The Durk Pearson & Sandy Shaw®
Life Extension NewsTM
Volume 6 No.
5 • November-December 2003
Thiol Antioxidants Reduce Bone Loss in Estrogen-Deficient Female Mice
There may be a number of mechanisms explaining the protective effect of estrogens on increasing or maintaining bone mass in female mammals. The hormones have direct effects on osteoclasts (bone cells that dismantle bone under the control of signals from osteoblasts, the bone-building cells). Also, inflammatory cytokines, such as TNF-alpha, IL-1, and IL-6, have been implicated in bone loss; the effects of these cytokines on bone are opposed by estrogens.
Estrogens act as powerful antioxidants. Since bone loss is stimulated by increased oxidative stress (by, for example, stimulating the secretion of TNF-alpha and other cytokines), this is a very plausible mechanism for estrogenic bone protection. The authors of a new paper investigated the effects of estrogen on antioxidant defenses in bone. They report finding substantial decreases in glutathione and thioredoxin, and in the enzymes that regenerate the reduced forms of these protective thiol antioxidants in ovariectomized rodent bone marrow, that were reversed by estrogen administration. They also found that administration of the thiol antioxidant and glutathione precursor N-acetylcysteine suppressed TNF-alpha expression in osteoclasts, thus reducing bone loss. The N-acetylcysteine was administered to the mice at 100 mg/kg•day intraperitoneally twice per day for 14 days.

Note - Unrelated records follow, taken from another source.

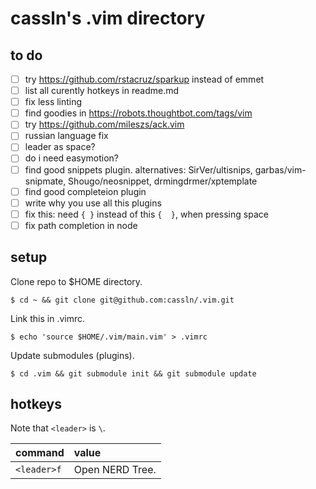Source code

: # cassln's .vim directory

## to do
- [ ] try https://github.com/rstacruz/sparkup instead of emmet
- [ ] list all curently hotkeys in readme.md
- [ ] fix less linting
- [ ] find goodies in https://robots.thoughtbot.com/tags/vim
- [ ] try https://github.com/mileszs/ack.vim
- [ ] russian language fix
- [ ] leader as space?
- [ ] do i need easymotion?
- [ ] find good snippets plugin. alternatives: SirVer/ultisnips, garbas/vim-snipmate, Shougo/neosnippet, drmingdrmer/xptemplate
- [ ] find good completeion plugin
- [ ] write why you use all this plugins
- [ ] fix this: need `{ }` instead of this `{  }`, when pressing space
- [ ] fix path completion in node

## setup

Clone repo to $HOME directory.

	$ cd ~ && git clone git@github.com:cassln/.vim.git
Link this in .vimrc.
	
	$ echo 'source $HOME/.vim/main.vim' > .vimrc
Update submodules (plugins).
	
	$ cd .vim && git submodule init && git submodule update

## hotkeys
Note that `<leader>` is `\`.

|command|value|
|:------------|:--------------|
|`<leader>f` | Open NERD Tree.|


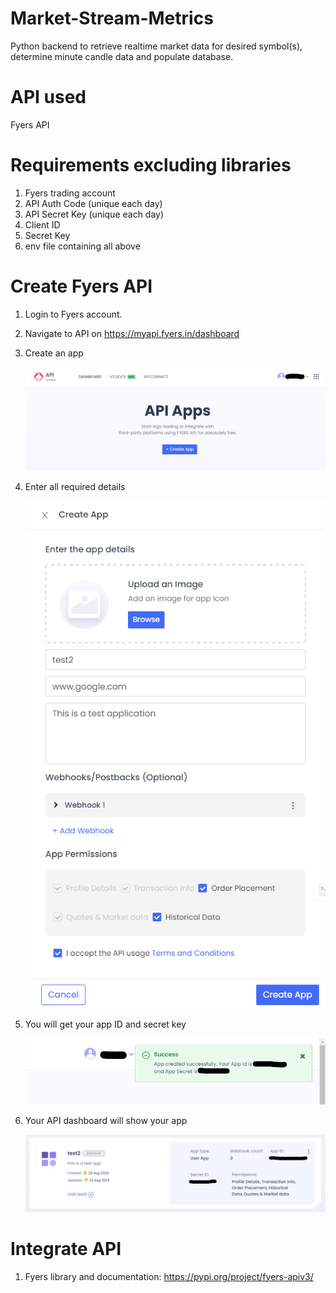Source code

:# Market-Stream-Metrics
Python backend to retrieve realtime market data for desired symbol(s), determine minute candle data and populate database.

# API used
Fyers API

# Requirements excluding libraries
1. Fyers trading account
2. API Auth Code (unique each day)
3. API Secret Key (unique each day)
4. Client ID
5. Secret Key
6. env file containing all above

# Create Fyers API
1. Login to Fyers account.
2. Navigate to API on https://myapi.fyers.in/dashboard
3. Create an app

   ![img_1.png](img/img_1.png)

4. Enter all required details

   ![img_2.png](img/img_2.png)

5. You will get your app ID and secret key

   ![img_3.png](img/img_3.png)

6. Your API dashboard will show your app

    ![img_4.png](img/img_4.png)

# Integrate API
1. Fyers library and documentation: https://pypi.org/project/fyers-apiv3/
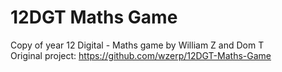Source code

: # 12DGT Maths Game
Copy of year 12 Digital - Maths game by William Z and Dom T
<br>Original project: https://github.com/wzerp/12DGT-Maths-Game
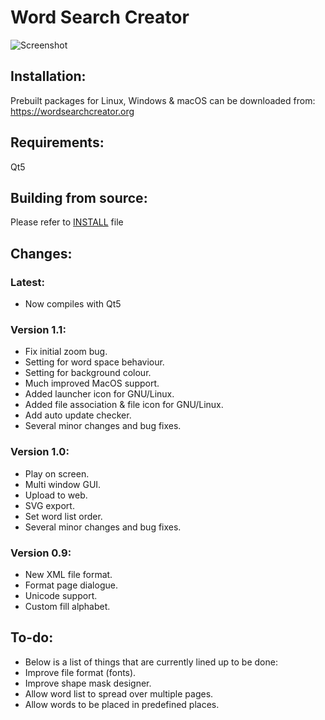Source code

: # Word Search Creator

![Screenshot](https://wordsearchcreator.org/screenshots/Car%20Makes.png)


## Installation:
Prebuilt packages for Linux, Windows & macOS can be downloaded from: https://wordsearchcreator.org

## Requirements:
Qt5

## Building from source:
Please refer to [INSTALL](INSTALL) file

## Changes:
### Latest:
* Now compiles with Qt5

### Version 1.1:
* Fix initial zoom bug.
* Setting for word space behaviour.
* Setting for background colour.
* Much improved MacOS support.
* Added launcher icon for GNU/Linux.
* Added file association & file icon for GNU/Linux.
* Add auto update checker.
* Several minor changes and bug fixes.

### Version 1.0:
* Play on screen.
* Multi window GUI.
* Upload to web.
* SVG export.
* Set word list order.
* Several minor changes and bug fixes.

### Version 0.9:
* New XML file format.
* Format page dialogue.
* Unicode support.
* Custom fill alphabet.

## To-do:
* Below is a list of things that are currently lined up to be done:
* Improve file format (fonts).
* Improve shape mask designer.
* Allow word list to spread over multiple pages.
* Allow words to be placed in predefined places.
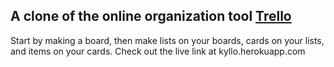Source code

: ## A clone of the online organization tool [Trello](https://trello.com/)

Start by making a board, then make lists on your boards, cards on your lists, and items on your cards. Check out the live link at kyllo.herokuapp.com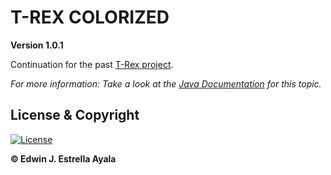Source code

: # T-REX COLORIZED
**Version 1.0.1**

Continuation for the past [T-Rex project](https://github.com/pdeguayaba/primitivos-trex).

*For more information: Take a look at the [Java Documentation](https://docs.oracle.com/javase/tutorial/2d/geometry/primitives.html) for this topic.*


## License & Copyright
[![License](https://img.shields.io/github/license/pdeguayaba/primitivos-trex-color)](https://github.com/pdeguayaba/primitivos-trex-color/blob/master/LICENSE)

**© Edwin J. Estrella Ayala**
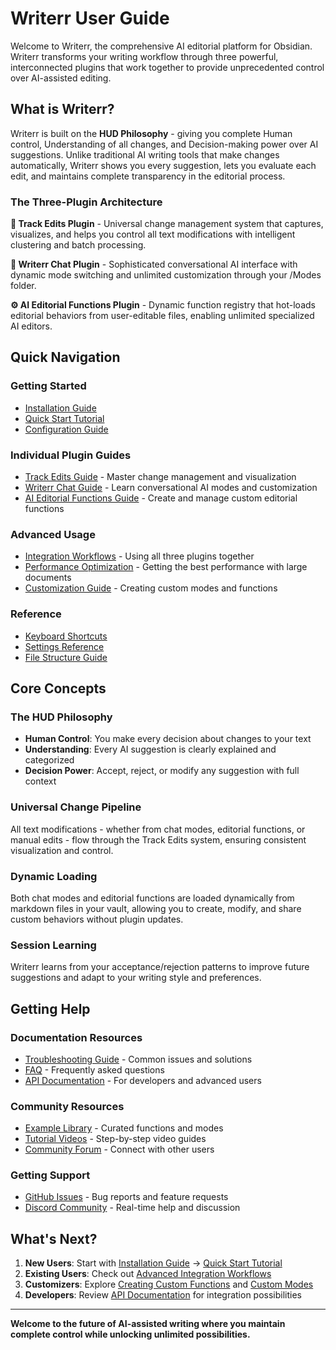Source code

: # Writerr User Guide

Welcome to Writerr, the comprehensive AI editorial platform for Obsidian. Writerr transforms your writing workflow through three powerful, interconnected plugins that work together to provide unprecedented control over AI-assisted editing.

## What is Writerr?

Writerr is built on the **HUD Philosophy** - giving you complete Human control, Understanding of all changes, and Decision-making power over AI suggestions. Unlike traditional AI writing tools that make changes automatically, Writerr shows you every suggestion, lets you evaluate each edit, and maintains complete transparency in the editorial process.

### The Three-Plugin Architecture

**🔧 Track Edits Plugin** - Universal change management system that captures, visualizes, and helps you control all text modifications with intelligent clustering and batch processing.

**💬 Writerr Chat Plugin** - Sophisticated conversational AI interface with dynamic mode switching and unlimited customization through your /Modes folder.

**⚙️ AI Editorial Functions Plugin** - Dynamic function registry that hot-loads editorial behaviors from user-editable files, enabling unlimited specialized AI editors.

## Quick Navigation

### Getting Started
- [Installation Guide](installation.md)
- [Quick Start Tutorial](quick-start.md)
- [Configuration Guide](configuration.md)

### Individual Plugin Guides
- [Track Edits Guide](track-edits.md) - Master change management and visualization
- [Writerr Chat Guide](writerr-chat.md) - Learn conversational AI modes and customization
- [AI Editorial Functions Guide](ai-editorial-functions.md) - Create and manage custom editorial functions

### Advanced Usage
- [Integration Workflows](integration-workflows.md) - Using all three plugins together
- [Performance Optimization](performance.md) - Getting the best performance with large documents
- [Customization Guide](customization.md) - Creating custom modes and functions

### Reference
- [Keyboard Shortcuts](keyboard-shortcuts.md)
- [Settings Reference](settings-reference.md)
- [File Structure Guide](file-structure.md)

## Core Concepts

### The HUD Philosophy
- **Human Control**: You make every decision about changes to your text
- **Understanding**: Every AI suggestion is clearly explained and categorized  
- **Decision Power**: Accept, reject, or modify any suggestion with full context

### Universal Change Pipeline
All text modifications - whether from chat modes, editorial functions, or manual edits - flow through the Track Edits system, ensuring consistent visualization and control.

### Dynamic Loading
Both chat modes and editorial functions are loaded dynamically from markdown files in your vault, allowing you to create, modify, and share custom behaviors without plugin updates.

### Session Learning
Writerr learns from your acceptance/rejection patterns to improve future suggestions and adapt to your writing style and preferences.

## Getting Help

### Documentation Resources
- [Troubleshooting Guide](../troubleshooting/) - Common issues and solutions
- [FAQ](../troubleshooting/faq.md) - Frequently asked questions
- [API Documentation](../api/) - For developers and advanced users

### Community Resources
- [Example Library](../../examples/) - Curated functions and modes
- [Tutorial Videos](../tutorials/) - Step-by-step video guides
- [Community Forum](https://github.com/your-org/writerr/discussions) - Connect with other users

### Getting Support
- [GitHub Issues](https://github.com/your-org/writerr/issues) - Bug reports and feature requests
- [Discord Community](https://discord.gg/writerr) - Real-time help and discussion

## What's Next?

1. **New Users**: Start with [Installation Guide](installation.md) → [Quick Start Tutorial](quick-start.md)
2. **Existing Users**: Check out [Advanced Integration Workflows](integration-workflows.md)
3. **Customizers**: Explore [Creating Custom Functions](../tutorials/creating-functions.md) and [Custom Modes](../tutorials/creating-modes.md)
4. **Developers**: Review [API Documentation](../api/) for integration possibilities

---

**Welcome to the future of AI-assisted writing where you maintain complete control while unlocking unlimited possibilities.**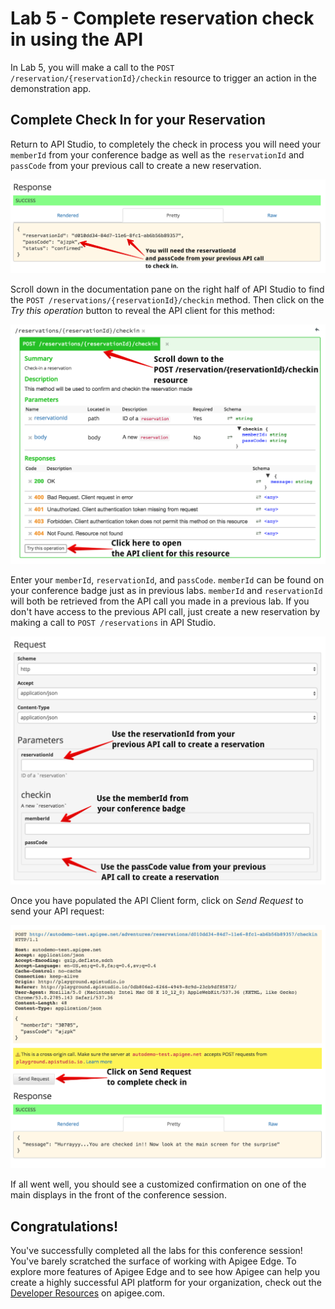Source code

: # Lab 5 - Complete reservation check in using the API

In Lab 5, you will make a call to the `POST /reservation/{reservationId}/checkin` resource to trigger an action in the demonstration app.

## Complete Check In for your Reservation

Return to API Studio, to completely the check in process you will need your `memberId` from your conference badge as well as the `reservationId` and `passCode` from your previous call to create a new reservation. 

![Reservation ID](images/reservation-id-and-pass.png)

Scroll down in the documentation pane on the right half of API Studio to find the `POST /reservations/{reservationId}/checkin` method. Then click on the *Try this operation* button to reveal the API client for this method:

![Reservation ID](images/check-in-op.png)

Enter your `memberId`, `reservationId`, and `passCode`. `memberId` can be found on your conference badge just as in previous labs. `memberId` and `reservationId` will both be retrieved from the API call you made in a previous lab. If you don't have access to the previous API call, just create a new reservation by making a call to `POST /reservations` in API Studio. 

![Reservation ID](images/check-in-params.png)

Once you have populated the API Client form, click on *Send Request* to send your API request:

![Reservation ID](images/check-in-response.png)

If all went well, you should see a customized confirmation on one of the main displays in the front of the conference session.

## Congratulations!

You've successfully completed all the labs for this conference session! You've barely scratched the surface of working with Apigee Edge. To explore more features of Apigee Edge and to see how Apigee can help you create a highly successful API platform for your organization, check out the [Developer Resources](https://apigee.com/about/developers) on apigee.com. 

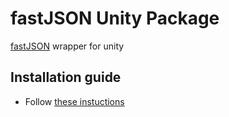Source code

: # fastJSON Unity Package

[fastJSON](https://github.com/mgholam/fastJSON) wrapper for unity

## Installation guide

* Follow [these instuctions](https://docs.unity3d.com/Manual/upm-ui-giturl.html)


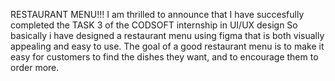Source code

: RESTAURANT MENU!!!
I am thrilled to announce that I have succesfully completed the TASK 3 of the CODSOFT internship in UI/UX design So basically i have 
designed a restaurant menu using figma that is both visually appealing and easy to use.
The goal of a good restaurant menu is to make it easy for customers to find the dishes they want, and to
encourage them to order more.
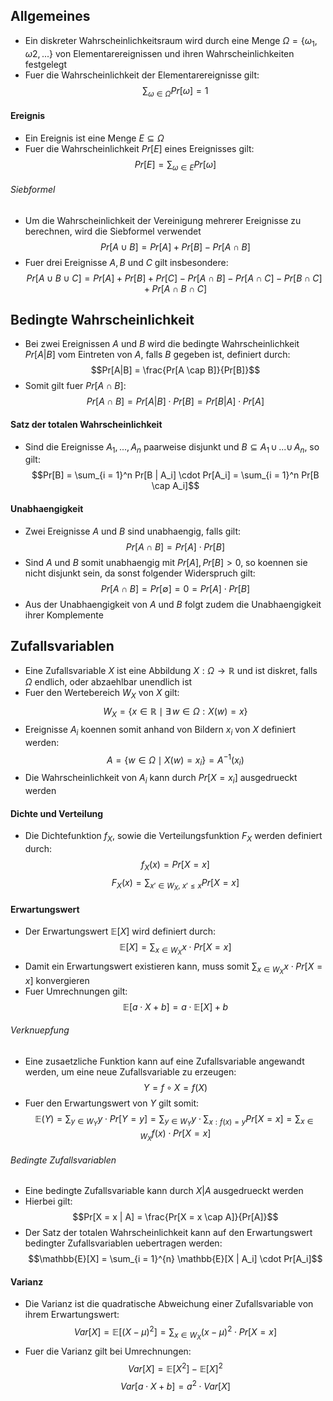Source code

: ## Allgemeines
- Ein diskreter Wahrscheinlichkeitsraum wird durch eine Menge $\Omega = \{\omega_1, \omega2, ... \}$ von Elementarereignissen und ihren Wahrscheinlichkeiten festgelegt
- Fuer die Wahrscheinlichkeit der Elementarereignisse gilt:
$$\sum_{\omega \in \Omega} Pr[\omega] = 1$$
#### Ereignis
- Ein Ereignis ist eine Menge $E \subseteq \Omega$
- Fuer die Wahrscheinlichkeit $Pr[E]$ eines Ereignisses gilt:
$$Pr[E] = \sum_{\omega \in E} Pr[\omega]$$
###### Siebformel
- Um die Wahrscheinlichkeit der Vereinigung mehrerer Ereignisse zu berechnen, wird die Siebformel verwendet
$$Pr[A \cup B] = Pr[A] + Pr[B] - Pr[A \cap B]$$
- Fuer drei Ereignisse $A, B$ und $C$ gilt insbesondere:
$$Pr[A \cup B \cup C] = Pr[A] + Pr[B] + Pr[C] - Pr[A \cap B] - Pr[A \cap C] - Pr[B \cap C] + Pr [A \cap B \cap C]$$
## Bedingte Wahrscheinlichkeit
- Bei zwei Ereignissen $A$ und $B$ wird die bedingte Wahrscheinlichkeit $Pr[A|B]$ vom Eintreten von $A$, falls $B$ gegeben ist, definiert durch:
$$Pr[A|B] = \frac{Pr[A \cap B]}{Pr[B]}$$
- Somit gilt fuer $Pr[A \cap B]$:
$$Pr[A \cap B] = Pr[A | B] \cdot Pr[B] = Pr[B | A] \cdot Pr[A]$$
#### Satz der totalen Wahrscheinlichkeit
- Sind die Ereignisse $A_1, ..., A_n$ paarweise disjunkt und $B \subseteq A_1 \, \cup \, ... \cup \, A_n$, so gilt:
$$Pr[B] = \sum_{i = 1}^n Pr[B | A_i] \cdot Pr[A_i] = \sum_{i = 1}^n Pr[B \cap A_i]$$
#### Unabhaengigkeit
- Zwei Ereignisse $A$ und $B$ sind unabhaengig, falls gilt:
$$Pr[A \cap B] = Pr[A] \cdot Pr[B]$$
- Sind $A$ und $B$ somit unabhaengig mit $Pr[A], Pr[B] \gt 0$, so koennen sie nicht disjunkt sein, da sonst folgender Widerspruch gilt:
$$Pr[A \cap B] = Pr[\emptyset] = 0 = Pr[A] \cdot Pr[B]$$
- Aus der Unabhaengigkeit von $A$ und $B$ folgt zudem die Unabhaengigkeit ihrer Komplemente
## Zufallsvariablen
- Eine Zufallsvariable $X$ ist eine Abbildung $X: \Omega \rightarrow \mathbb{R}$ und ist diskret, falls $\Omega$ endlich, oder abzaehlbar unendlich ist
- Fuer den Wertebereich $W_X$ von $X$ gilt:
$$W_X = \left \{ x \in \mathbb{R} \mid \exists \, w \in \Omega: X(w) = x \right \}$$
- Ereignisse $A_i$ koennen somit anhand von Bildern $x_i$ von $X$ definiert werden:
$$A = \left \{ w \in \Omega \mid X(w) = x_i \right \} = A^{-1}(x_i)$$
- Die Wahrscheinlichkeit von $A_i$ kann durch $Pr[X = x_i]$ ausgedrueckt werden
#### Dichte und Verteilung
- Die Dichtefunktion $f_X$, sowie die Verteilungsfunktion $F_X$ werden definiert durch:
$$f_X(x) = Pr[X = x]$$
$$F_X(x) = \sum_{x' \in W_X, \ x' \leq x} Pr[X = x]$$
#### Erwartungswert
- Der Erwartungswert $\mathbb{E}[X]$ wird definiert durch:
$$\mathbb{E}[X] = \sum_{x \in W_X} x \cdot Pr[X = x]$$
- Damit ein Erwartungswert existieren kann, muss somit $\sum_{x \in W_X} x \cdot Pr[X = x]$ konvergieren
- Fuer Umrechnungen gilt:
$$\mathbb{E}[a \cdot X + b] = a \cdot \mathbb{E}[X] + b$$
###### Verknuepfung
- Eine zusaetzliche Funktion kann auf eine Zufallsvariable angewandt werden, um eine neue Zufallsvariable zu erzeugen:
$$Y = f \circ X = f(X)$$
- Fuer den Erwartungswert von $Y$ gilt somit:
$$\mathbb{E}(Y) = \sum_{y \in W_Y} y \cdot Pr[Y = y] = \sum_{y \in W_Y} y \cdot \sum_{x: f(x) = y} Pr[X = x] = \sum_{x \in W_X} f(x) \cdot Pr[X = x]$$
###### Bedingte Zufallsvariablen
- Eine bedingte Zufallsvariable kann durch $X|A$ ausgedrueckt werden
- Hierbei gilt:
$$Pr[X = x | A] = \frac{Pr[X = x \cap A]}{Pr[A]}$$
- Der Satz der totalen Wahrscheinlichkeit kann auf den Erwartungswert bedingter Zufallsvariablen uebertragen werden:
$$\mathbb{E}[X] = \sum_{i = 1}^{n} \mathbb{E}[X | A_i] \cdot Pr[A_i]$$
#### Varianz
- Die Varianz ist die quadratische Abweichung einer Zufallsvariable von ihrem Erwartungswert:
$$Var[X] = \mathbb{E}[(X - \mu)^2] = \sum_{x \in W_X} (x - \mu)^2 \cdot Pr[X = x]$$
- Fuer die Varianz gilt bei Umrechnungen:
$$Var[X] = \mathbb{E}[X^2] - \mathbb{E}[X]^2$$
$$Var[a \cdot X + b] = a^2 \cdot Var[X]$$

The authors note that, "Although [the experiments] suggest that 17-beta-estradiol maintains bone quantity through induction of thiol antioxidants, [the experiments] do not distinguish between central and local mechanisms for this effect on bone, nor, if the action is local, do they identify the target cell in bone. We therefore tested the effects of 17-beta-estradiol on the thiol antioxidant system in osteoblastic and osteoclastic cells. We found that neither glutathione reductase nor total glutathione were [sic] influenced by incubation in 17-beta-estradiol [in osteoblasts]. . . . In contrast, 17-beta-estradiol strongly stimulated glutathione and thioredoxin reductases in osteoclast-like cells in vitro. . . . This was completely reversed by ICI 182,780 [an estrogen inhibitor]. . . . The 17-beta-estradiol also strongly stimulated glutathione levels in osteoclasts. . . ."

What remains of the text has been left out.